Он рассказывал о Владимире Соловьеве, о Мировой Душе и Софье Петровне Хитрово, читал на память стихи (в ответ – всегда капризное: «Кто сказал? Чьи?»).

Как-то, переходя Введенский мостик у Обуховской больницы (сейчас этого мостика уже нет), он спросил, что думает она об его стихах. Она ответила, что он поэт не меньше Фета. «Это было для нас громадно: Фет был через каждые два слова. Мы были взволнованы оба, когда я это сказала».
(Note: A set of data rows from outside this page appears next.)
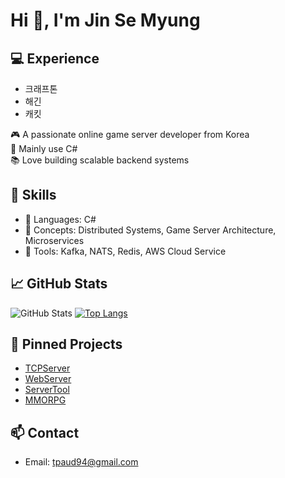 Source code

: # Hi 👋, I'm Jin Se Myung

## 💻 Experience
- 크래프톤
- 해긴
- 캐킷

🎮 A passionate online game server developer from Korea  
🔧 Mainly use C#  
📚 Love building scalable backend systems 

## 🚀 Skills
- 🧰 Languages: C#
- 🧠 Concepts: Distributed Systems, Game Server Architecture, Microservices
- 📡 Tools: Kafka, NATS, Redis, AWS Cloud Service

## 📈 GitHub Stats
![GitHub Stats](https://github-readme-stats.vercel.app/api?username=Se-myung-Jin&show_icons=true&theme=default) [![Top Langs](https://github-readme-stats.vercel.app/api/top-langs/?username=Se-myung-Jin&layout=donut)](https://github.com/anuraghazra/github-readme-stats)

## 📌 Pinned Projects
- [TCPServer](https://github.com/Se-myung-Jin/NetCoreServer)
- [WebServer](https://github.com/Se-myung-Jin/NetCoreWebServer)
- [ServerTool](https://github.com/Se-myung-Jin/ServerTool)
- [MMORPG](https://github.com/Se-myung-Jin/MMORPG-Server)

## 📫 Contact
- Email: tpaud94@gmail.com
Прибавились встречи у Боткиных. Михаил Петрович Боткин – посредственный художник и страстный коллекционер, приятель Менделеева, был богат, как и все Боткины, разделившие несметный капитал знаменитой чаеторговой фирмы. Он жил с большой семьей в великолепном особняке на Николаевской набережной Васильевского острова. Это был не дом, а музей: в нем размещалась бесценная боткинская коллекция произведений итальянского искусства эпохи Возрождения. За громадным зеркальным окном нарядной гостиной лежал как на ладони весь царственный Петербург – Исаакий, Адмиралтейство, дворцы, мосты…

Мадам Боткина давала балы и устраивала литературные чтения (читались, например, «Философические письма» Чаадаева, еще не опубликованные). Люба Менделеева с детства дружила с одной из трех девиц Боткиных, бывала у них на балах, где блистала светская молодежь, появлялись художники, музыканты. Зная, что Люба дружит с Блоком («друзья детства»), хозяйка через нее пригласила его на очередной бал, от которого он уклонился. А на чтениях бывал.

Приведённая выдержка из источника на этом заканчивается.